Amgen Scores FDA Approval for Stelara Biosimilar
FDA Inspection Update: Amgen has received FDA approval for its biosimilar version of Johnson & Johnson’s Stelara, known as Wezlana (ustekinumab-auub). This biosimilar has also been granted interchangeability status, allowing for substitution at the pharmacy level in most states.
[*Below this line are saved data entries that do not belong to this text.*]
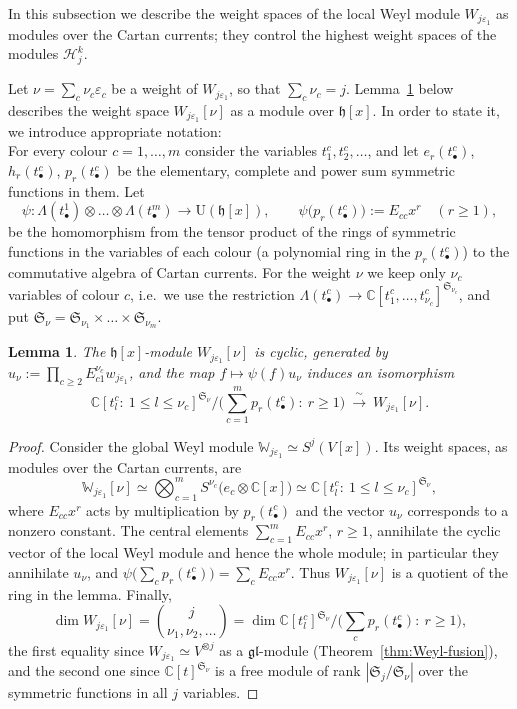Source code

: \documentclass[11pt]{amsart}
\numberwithin{equation}{section}
\newtheorem{lemma}[equation]{Lemma}
\theoremstyle{definition}
\newcommand{\gl}{\mathfrak{gl}}
\newcommand{\fh}{\mathfrak{h}}
\newcommand{\U}{\mathrm{U}}
\newcommand{\bW}{\mathbb{W}}          %
\newcommand{\eps}{\varepsilon}
\newcommand{\Lam}{\Lambda}
\newcommand{\sS}{\mathfrak{S}}
\begin{document}
	In this subsection we describe the weight spaces of the local Weyl module $W_{j\eps_1}$ as modules over the Cartan currents; they control the highest weight spaces of the modules $\mathcal H_j^k$.
	
	Let $\nu=\sum_c\nu_c\eps_c$ be a weight of $W_{j\eps_1}$, so that $\sum_c\nu_c=j$. Lemma~\ref{lem:weight-space} below describes the weight space $W_{j\eps_1}[\nu]$ as a module over $\fh[x]$. In order to state it, we introduce appropriate notation:
	\\
	For every colour $c=1,\dots,m$ consider the variables $t^c_1,t^c_2,\dots$, and let $e_r(t^c_\bullet)$, $h_r(t^c_\bullet)$, $p_r(t^c_\bullet)$ be the elementary, complete and power sum symmetric functions in them. Let
	\[
	\psi\colon\Lam(t^1_\bullet)\otimes\dots\otimes\Lam(t^m_\bullet)\to\U(\fh[x]),\qquad \psi\big(p_r(t^c_\bullet)\big):=E_{cc}x^r\quad(r\ge1),
	\]
	be the homomorphism from the tensor product of the rings of symmetric functions in the variables of each colour (a polynomial ring in the $p_r(t^c_\bullet)$) to the commutative algebra of Cartan currents. For the weight $\nu$ we keep only $\nu_c$ variables of colour $c$, i.e.\ we use the restriction $\Lam(t^c_\bullet)\to\mathbb C[t^c_1,\dots,t^c_{\nu_c}]^{\sS_{\nu_c}}$, and put $\sS_\nu=\sS_{\nu_1}\times\dots\times\sS_{\nu_m}$.
	\begin{lemma}\label{lem:weight-space}
		The $\fh[x]$-module $W_{j\eps_1}[\nu]$ is cyclic, generated by $u_\nu:=\prod_{c\ge2}E_{c1}^{\nu_c}w_{j\eps_1}$, and the map $f\mapsto\psi(f)u_\nu$ induces an isomorphism
		\[
		\mathbb C[t^c_l:\ 1\le l\le\nu_c]^{\sS_\nu}\Big/\Big(\sum_{c=1}^mp_r(t^c_\bullet):\ r\ge1\Big)\ \xrightarrow{\ \sim\ }\ W_{j\eps_1}[\nu].
		\]
	\end{lemma}
	\begin{proof}
		Consider the global Weyl module $\bW_{j\eps_1}\simeq S^j(V[x])$. Its weight spaces, as modules over the Cartan currents, are
		\[
		\bW_{j\eps_1}[\nu]\simeq\bigotimes_{c=1}^mS^{\nu_c}\big(e_c\otimes\mathbb C[x]\big)\simeq\mathbb C[t^c_l:\ 1\le l\le\nu_c]^{\sS_\nu},
		\]
		where $E_{cc}x^r$ acts by multiplication by $p_r(t^c_\bullet)$ and the vector $u_\nu$ corresponds to a nonzero constant. The central elements $\sum_{c=1}^mE_{cc}x^r$, $r\ge1$, annihilate the cyclic vector of the local Weyl module and hence the whole module; in particular they annihilate $u_\nu$, and $\psi\big(\sum_cp_r(t^c_\bullet)\big)=\sum_cE_{cc}x^r$. Thus $W_{j\eps_1}[\nu]$ is a quotient of the ring in the lemma. Finally,
		\[
		\dim W_{j\eps_1}[\nu]=\binom{j}{\nu_1,\nu_2,\dots}=\dim\mathbb C[t^c_l]^{\sS_\nu}\Big/\Big(\sum_cp_r(t^c_\bullet):\ r\ge1\Big),
		\]
		the first equality since $W_{j\eps_1}\simeq V^{\otimes j}$ as a $\gl$-module (Theorem~\ref{thm:Weyl-fusion}), and the second one since $\mathbb C[t]^{\sS_\nu}$ is a free module of rank $|\sS_j/\sS_\nu|$ over the symmetric functions in all $j$ variables.
	\end{proof}
	
\end{document}
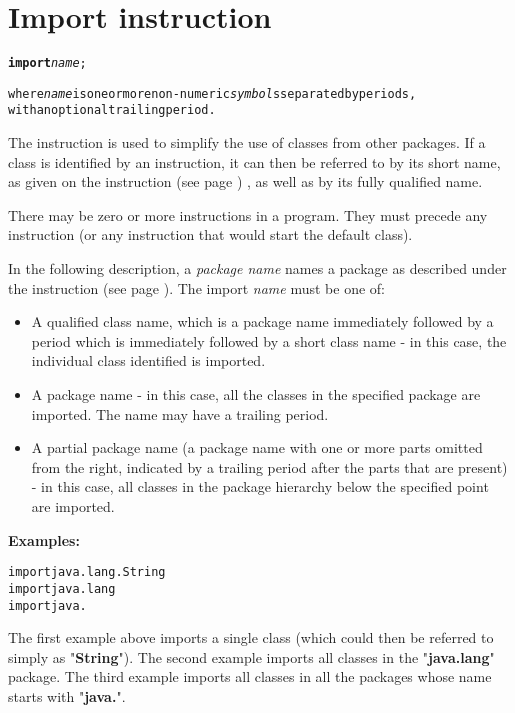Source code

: \chapter{Import instruction}\label{refimport}
\begin{shaded}
\begin{alltt}
\textbf{import} \emph{name};

where \emph{name} is one or more non-numeric \emph{symbol}s separated by periods,\\ with an optional trailing period.
\end{alltt}
\end{shaded}
 
The  instruction is used to simplify the use of
classes from other packages.
If a class is identified by an  instruction, it can then
be referred to by its short name, as given on the
  instruction (see page \pageref{refclass}) , as well as by its fully
qualified name.
 
There may be zero or more  instructions in a program.
They must precede any  instruction (or any instruction
that would start the default class).
 
In the following description, a \emph{package name} names a package
as described under the   instruction (see page \pageref{refpackage}).
The import \emph{name} must be one of:
\begin{itemize}
\item A qualified class name, which is a package name immediately followed
by a period which is immediately followed by a short class name - in this case, the individual class identified is imported.
\item A package name - in this case, all the classes in the specified
package are imported.  The name may have a trailing period.
\item A partial package name (a package name with one or more parts
omitted from the right, indicated by a trailing period after the parts
that are present) - in this case, all classes in the package hierarchy
below the specified point are imported.
\end{itemize}
 \textbf{Examples:}
\begin{alltt}
import java.lang.String
import java.lang
import java.
\end{alltt}
The first example above imports a single class (which could then be
referred to simply as "\textbf{String}").
The second example imports all classes in the
"\textbf{java.lang}" package.
The third example imports all classes in all the packages whose name
starts with "\textbf{java.}".
 
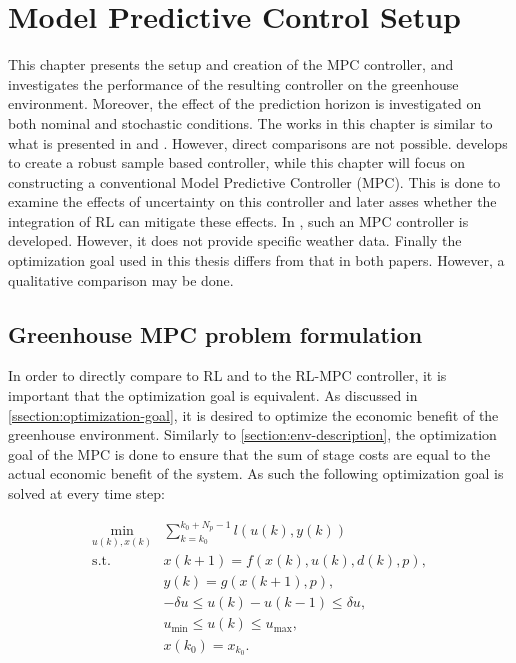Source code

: \chapter{Model Predictive Control Setup}
\label{chapter:MPC}
This chapter presents the setup and creation of the MPC controller, and investigates the performance of the resulting controller on the greenhouse environment. Moreover, the effect of the prediction horizon is investigated on both nominal and stochastic conditions. The works in this chapter is similar to what is presented in \cite{boersmaRobustSamplebasedModel2022} and \cite{morcegoReinforcementLearningModel2023}. However, direct comparisons are not possible. \cite{boersmaRobustSamplebasedModel2022} develops to create a robust sample based controller, while this chapter will focus on constructing a conventional Model Predictive Controller (MPC). This is done to examine the effects of uncertainty on this controller and later asses whether the integration of RL can mitigate these effects. In \cite{morcegoReinforcementLearningModel2023}, such an MPC controller is developed. However, it does not provide specific weather data. Finally the optimization goal used in this thesis differs from that in both papers. However, a qualitative comparison may be done.




\section{Greenhouse MPC problem formulation}\label{section: greenhouse MPC formulation}
In order to directly compare to RL and to the RL-MPC controller, it is important that the optimization goal is equivalent. As discussed in \autoref{ssection:optimization-goal}, it is desired to optimize the economic benefit of the greenhouse environment. Similarly to \autoref{section:env-description}, the optimization goal of the MPC is done to ensure that the sum of stage costs are equal to the actual economic benefit of the system. As such the following optimization goal is solved at every time step:

\begin{subequations} \label{eq:mpc_ocp}
	\begin{align}
		\min_{u(k),x(k)} & \sum_{k = k_0}^{k_0 + N_p-1} {l(u(k), y(k))} \\
		\text{s.t.} \quad & x(k+1) = f(x(k), u(k), d(k), p),  \label{eq:constraint-1} \\
		& y(k) = g(x(k+1), p), \label{eq:constraint-dynamics} \\
		& -\delta u \leq u(k) - u(k-1) \leq \delta u, \label{eq:constraint-delta-u} \\
		& u_{\min} \leq u(k) \leq u_{\max}, \label{eq:constraint-u-limits}\\
		& x(k_0) = x_{k_0}. \label{eq:constraint-initial}
	\end{align}
\end{subequations}


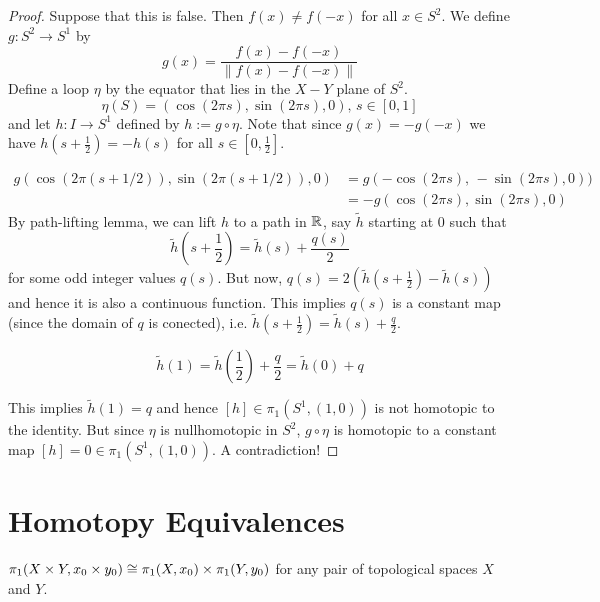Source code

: \documentclass[12pt]{amsart}
\begin{document}
\begin{proof}
    Suppose that this is false. Then $f(x) \neq f(-x)$ for all $x \in S^2$. We define $g: S^2 \to S^1$ by 
    \[g(x) = \frac{f(x) - f(-x)}{\|f(x) - f(-x)\|}\]
    Define a loop $\eta$ by the equator that lies in the $X-Y$ plane of $S^2$. 
    \[\eta(S) = (\cos(2\pi s), \sin(2\pi s), 0), \, s \in [0,1]\]
    and let $h: I \to S^1$ defined by $h := g \circ \eta$. Note that since $g(x) = -g(-x)$ we have $h(s + \frac{1}{2})  = - h(s)$ for all $s \in \left[0, \frac{1}{2}\right]$. 

    \begin{align*}
        g(\cos(2\pi (s + 1/2)), \sin(2\pi (s + 1/2)), 0) &= g(-\cos(2 \pi s),\, - \sin (2 \pi s), 0)) \\ 
        &= -g(\cos(2 \pi s), \sin (2 \pi s), 0)
    \end{align*}
    By path-lifting lemma, we can lift $h$ to a path in $\R$, say $\widetilde{h}$ starting at $0$ such that 
    \[\widetilde{h} \left(s + \frac{1}{2}\right) = \widetilde{h}(s) + \frac{q(s)}{2}\]
    for some odd integer values $q(s)$. But now, ${q}(s) = 2(\widetilde{h}\left(s + \frac{1}{2}\right) - \widetilde{h}(s))$ and hence it is also a continuous function. This implies $q(s)$ is a constant map (since the domain of $q$ is conected), i.e. $\widetilde{h} \left(s + \frac{1}{2}\right) = \widetilde{h}(s) + \frac{q}{2}$. 

    \[\widetilde{h}(1) = \widetilde{h}\left(\frac{1}{2}\right) + \frac{q}{2} = \widetilde{h}(0) + q\]

    This implies $\widetilde{h}(1) =q$ and hence $[h] \in \pi_1(S^1, (1,0))$ is not homotopic to the identity. But since $\eta$ is nullhomotopic in $S^2$, $g \circ \eta$ is homotopic to a constant map $[h] = 0 \in \pi_1(S^1, (1,0))$. A contradiction! 
\end{proof}

\newpage 

\section{Homotopy Equivalences}

\begin{theorem}
    $\pi_1(X \times Y, x_0 \times y_0) \iso \pi_1(X, x_0) \times \pi_1(Y, y_0)$ for any pair of topological spaces $X$ and $Y$. 
\end{theorem}
\end{document}
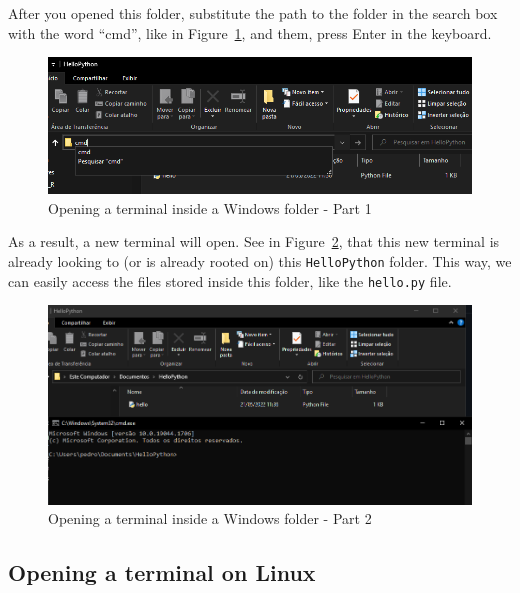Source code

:\documentclass[
  11pt,
  letterpaper,
  DIV=11,
  numbers=noendperiod]{scrreprt}
\begin{document}
After you opened this folder, substitute the path to the folder in the
search box with the word ``cmd'', like in
Figure~\ref{fig-windows-hello-folder2}, and them, press Enter in the
keyboard.

\begin{figure}

{\centering \includegraphics{Chapters/../Figures/windows-hello-folder2.png}

}

\caption{\label{fig-windows-hello-folder2}Opening a terminal inside a
Windows folder - Part 1}

\end{figure}

As a result, a new terminal will open. See in
Figure~\ref{fig-windows-terminal}, that this new terminal is already
looking to (or is already rooted on) this \texttt{HelloPython} folder.
This way, we can easily access the files stored inside this folder, like
the \texttt{hello.py} file.

\begin{figure}

{\centering \includegraphics{Chapters/../Figures/windows-terminal.png}

}

\caption{\label{fig-windows-terminal}Opening a terminal inside a Windows
folder - Part 2}

\end{figure}

\hypertarget{opening-a-terminal-on-linux}{%
\subsection{Opening a terminal on
Linux}\label{opening-a-terminal-on-linux}}
\end{document}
FDA Approves First Ustekinumab Biosimilar with Interchangeability Designation
FDA Inspection Update: The FDA has approved the first ustekinumab (Stelara) biosimilar, Wezlana (ustekinumab-auub) from Amgen, which has also been granted interchangeability status. This biosimilar is approved for several conditions, including moderate to severe plaque psoriasis and psoriatic arthritis. Its launch is expected to be delayed until 2025 due to a patent lawsuit settlement.
Furthermore, industry experts have shared valuable advice on managing FDA inspections, emphasizing the importance of communication and cautioning against certain responses that could negatively impact the inspection outcome.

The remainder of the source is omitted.